Authored by Susan Brynne Long via RealClearPublicAffairs,
On June 8, 1789, James Madison rose before Congress and performed an about-face. The founder who had opposed the addition of a bill of rights to the Constitution conceded to pressure from advocates of adding amendments to protect Americans against abuses of government power. He gave a speech in which he defended amendments he never wanted.
Madison understood that in the critical moment of the nascent republic, compromise was necessary to move the country forward. His example of moderation amidst hostile rhetoric on both sides is a timely reminder in our present moment of division.
Why did Madison not think a bill of rights was necessary in the American political context?
The framers, led by Madison, codified a reversal of the political order that existed in the British colonial system. The people, not the monarch, were the source of all governing authority in the new republic. Under the Constitution, the people delegated – but did not surrender – their authority to the government. According to many pro-Constitution Federalists, Madison among them, this made a bill of rights superfluous.
The issue over adding a bill of rights originated in the state constitutions. The Virginia Bill of Rights pronounced that all power “derived from the people” before enumerating the protected rights of Virginians. Opponents maintained that this was paradoxical, because it presumed the government’s authority to infringe upon the people, which was declared in the same document to be the source of all governing authority. Nonetheless, many Americans felt that such declarations of their rights were essential.
Speaking in support of this perspective, Thomas Jefferson wrote that “a bill of rights is what the people are entitled to against every government on earth, general or particular, and what no just government should refuse, or rest on interference.” Similar sentiments forced legislators in North Carolina to add a bill of rights to their constitution after their first convention did not draft one.
Madison was ultimately persuaded to change his position on the necessity of a bill of rights by those of Jefferson’s position. In a March 15, 1789, letter answering Madison’s opposition to the protectionary amendments, Jefferson implored his fellow founder that “the good in this instance vastly outweighs the evil.” Madison had posited that an exhaustive list of individual rights was impossible to achieve. Jefferson answered that “half a loaf is better than no bread. If we cannot secure all our rights, let us secure what we can.”
Madison went further than changing his mind: he became an opponent of his own position.
Addressing his fellow delegates to the Constitutional Convention in a steamy Independence Hall, Madison rebutted popular arguments raised against a bill of rights and acknowledged his change in position. “I will own that I never considered this provision … essential to the Federal Constitution,” he noted. But he conceded that the amendments were “neither improper nor altogether useless.”
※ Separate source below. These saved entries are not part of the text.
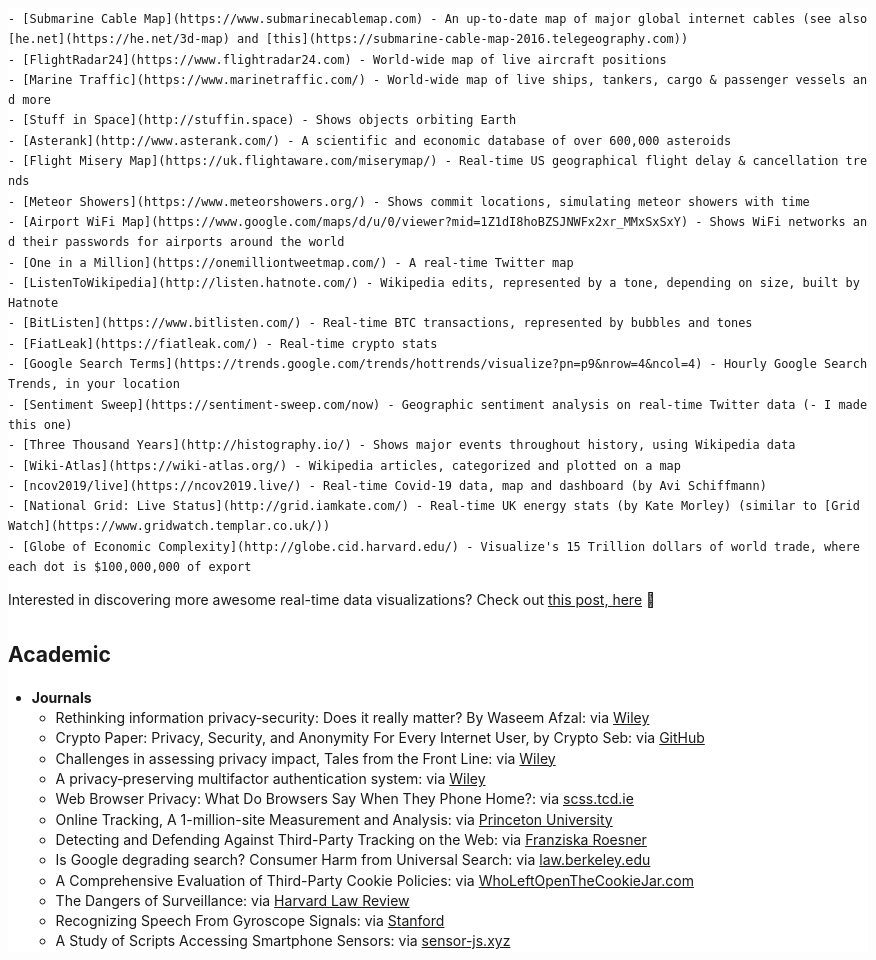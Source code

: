     - [Submarine Cable Map](https://www.submarinecablemap.com) - An up-to-date map of major global internet cables (see also [he.net](https://he.net/3d-map) and [this](https://submarine-cable-map-2016.telegeography.com))
    - [FlightRadar24](https://www.flightradar24.com) - World-wide map of live aircraft positions
    - [Marine Traffic](https://www.marinetraffic.com/) - World-wide map of live ships, tankers, cargo & passenger vessels and more
    - [Stuff in Space](http://stuffin.space) - Shows objects orbiting Earth
    - [Asterank](http://www.asterank.com/) - A scientific and economic database of over 600,000 asteroids
    - [Flight Misery Map](https://uk.flightaware.com/miserymap/) - Real-time US geographical flight delay & cancellation trends
    - [Meteor Showers](https://www.meteorshowers.org/) - Shows commit locations, simulating meteor showers with time
    - [Airport WiFi Map](https://www.google.com/maps/d/u/0/viewer?mid=1Z1dI8hoBZSJNWFx2xr_MMxSxSxY) - Shows WiFi networks and their passwords for airports around the world
    - [One in a Million](https://onemilliontweetmap.com/) - A real-time Twitter map
    - [ListenToWikipedia](http://listen.hatnote.com/) - Wikipedia edits, represented by a tone, depending on size, built by Hatnote
    - [BitListen](https://www.bitlisten.com/) - Real-time BTC transactions, represented by bubbles and tones
    - [FiatLeak](https://fiatleak.com/) - Real-time crypto stats
    - [Google Search Terms](https://trends.google.com/trends/hottrends/visualize?pn=p9&nrow=4&ncol=4) - Hourly Google Search Trends, in your location
    - [Sentiment Sweep](https://sentiment-sweep.com/now) - Geographic sentiment analysis on real-time Twitter data (- I made this one)
    - [Three Thousand Years](http://histography.io/) - Shows major events throughout history, using Wikipedia data
    - [Wiki-Atlas](https://wiki-atlas.org/) - Wikipedia articles, categorized and plotted on a map
    - [ncov2019/live](https://ncov2019.live/) - Real-time Covid-19 data, map and dashboard (by Avi Schiffmann)
    - [National Grid: Live Status](http://grid.iamkate.com/) - Real-time UK energy stats (by Kate Morley) (similar to [Grid Watch](https://www.gridwatch.templar.co.uk/))
    - [Globe of Economic Complexity](http://globe.cid.harvard.edu/) - Visualize's 15 Trillion dollars of world trade, where each dot is $100,000,000 of export
 
 Interested in discovering more awesome real-time data visualizations? Check out [this post, here](https://listed.to/@lissy93/18611/fun-with-real-time-data) 🌠
 
## Academic

- **Journals**
  - Rethinking information privacy‐security: Does it really matter? By Waseem Afzal: via [Wiley](https://asistdl.onlinelibrary.wiley.com/doi/10.1002/meet.14505001095)
  - Crypto Paper: Privacy, Security, and Anonymity For Every Internet User, by Crypto Seb: via [GitHub](https://github.com/cryptoseb/cryptopaper)
  - Challenges in assessing privacy impact, Tales from the Front Line: via [Wiley](https://onlinelibrary.wiley.com/doi/10.1002/spy2.101)
  - A privacy‐preserving multifactor authentication system: via [Wiley](https://onlinelibrary.wiley.com/doi/10.1002/spy2.88)
  - Web Browser Privacy: What Do Browsers Say When They Phone Home?: via [scss.tcd.ie](https://www.scss.tcd.ie/Doug.Leith/pubs/browser_privacy.pdf)
  - Online Tracking, A 1-million-site Measurement and Analysis: via [Princeton University](https://www.cs.princeton.edu/~arvindn/publications/OpenWPM_1_million_site_tracking_measurement.pdf)
  - Detecting and Defending Against Third-Party Tracking on the Web: via [Franziska Roesner](http://www.franziroesner.com/pdf/webtracking-NSDI2012.pdf)
  - Is Google degrading search? Consumer Harm from Universal Search: via [law.berkeley.edu](https://www.law.berkeley.edu/wp-content/uploads/2015/04/Luca-Wu-Yelp-Is-Google-Degrading-Search-2015.pdf)
  - A Comprehensive Evaluation of Third-Party Cookie Policies: via [WhoLeftOpenTheCookieJar.com](https://wholeftopenthecookiejar.com/static/tpc-paper.pdf)
  - The Dangers of Surveillance: via [Harvard Law Review](https://harvardlawreview.org/wp-content/uploads/pdfs/vol126_richards.pdf)
  - Recognizing Speech From Gyroscope Signals: via [Stanford](https://crypto.stanford.edu/gyrophone/)
  - A Study of Scripts Accessing Smartphone Sensors: via [sensor-js.xyz](https://sensor-js.xyz/webs-sixth-sense-ccs18.pdf)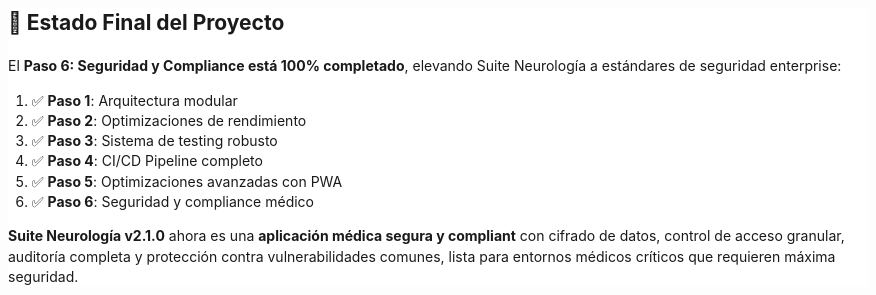 ## 🚀 Estado Final del Proyecto

El **Paso 6: Seguridad y Compliance está 100% completado**, elevando Suite Neurología a estándares de seguridad enterprise:

1. ✅ **Paso 1**: Arquitectura modular
2. ✅ **Paso 2**: Optimizaciones de rendimiento  
3. ✅ **Paso 3**: Sistema de testing robusto
4. ✅ **Paso 4**: CI/CD Pipeline completo
5. ✅ **Paso 5**: Optimizaciones avanzadas con PWA
6. ✅ **Paso 6**: Seguridad y compliance médico

**Suite Neurología v2.1.0** ahora es una **aplicación médica segura y compliant** con cifrado de datos, control de acceso granular, auditoría completa y protección contra vulnerabilidades comunes, lista para entornos médicos críticos que requieren máxima seguridad.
Answering the argument that a bill of rights was irrelevant to the new American political order, Madison vilified the Constitution’s admission of discretionary authority. The document empowered Congress “to make all Laws which shall be necessary and proper” for the execution of its enumerated powers. A bill of rights, Madison contended, would offer a protection against abuse of this power.
The founder confronted the most formidable argument against adding a bill of rights to the Constitution. By enumerating the rights of the people, would the proposed amendments not “disparage those rights which were not placed in that enumeration?”
To critics raising such opposition, Madison pointed to his proposed amendments, which included careful language. The rights enumerated “shall not be so construed as to diminish the just importance of other rights retained by the people, or as to enlarge the powers delegated by the Constitution.” The Bill of Rights was not an exhaustive list, but rather an additional bulwark against possible abuses by the national government.
Ending his speech, Madison made an eloquent political appeal: “it will be proper in itself, and highly politic, for the tranquility of the public mind, and the stability of the Government” to add a bill of rights to the Constitution.
Madison could have stopped his argument there. Instead, he called for moderation in political rhetoric going forward.
The ratification debates had been fraught with vitriolic language and accusations. Madison took aim at his Antifederalist opponents who had charged Federalists with wanting to “lay the foundation of an aristocracy or despotism” by reordering the American government. Calling for compromise, Madison asked the Federalists to follow his lead and approve the Bill of Rights. This would prove that “they were as sincerely devoted to liberty and a republican government” as their opponents.
Madison’s commitment to cross-party compromise, and his appeal to temper political rhetoric, are relevant to our present moment. Democrats and Republicans alike often use dire, inflammatory language when discussing a range of contemporary issues. The impending financial shortfall of Social Security could cause a devastating recession. President Trump’s 2024 election signaled “the end of democracy” in America. Over 200 years ago, similar rhetoric spurred James Madison not to greater indignation, but to a political sacrifice that led to the ratification of the U.S. Constitution.
Between ideology and national unity, and even survival, Madison chose the latter. Modern lawmakers would be wise to reflect on his example.
Susan Brynne Long, Ph.D., is a historian at the U.S. Army Center of Military History and a fellow with the Jack Miller Center.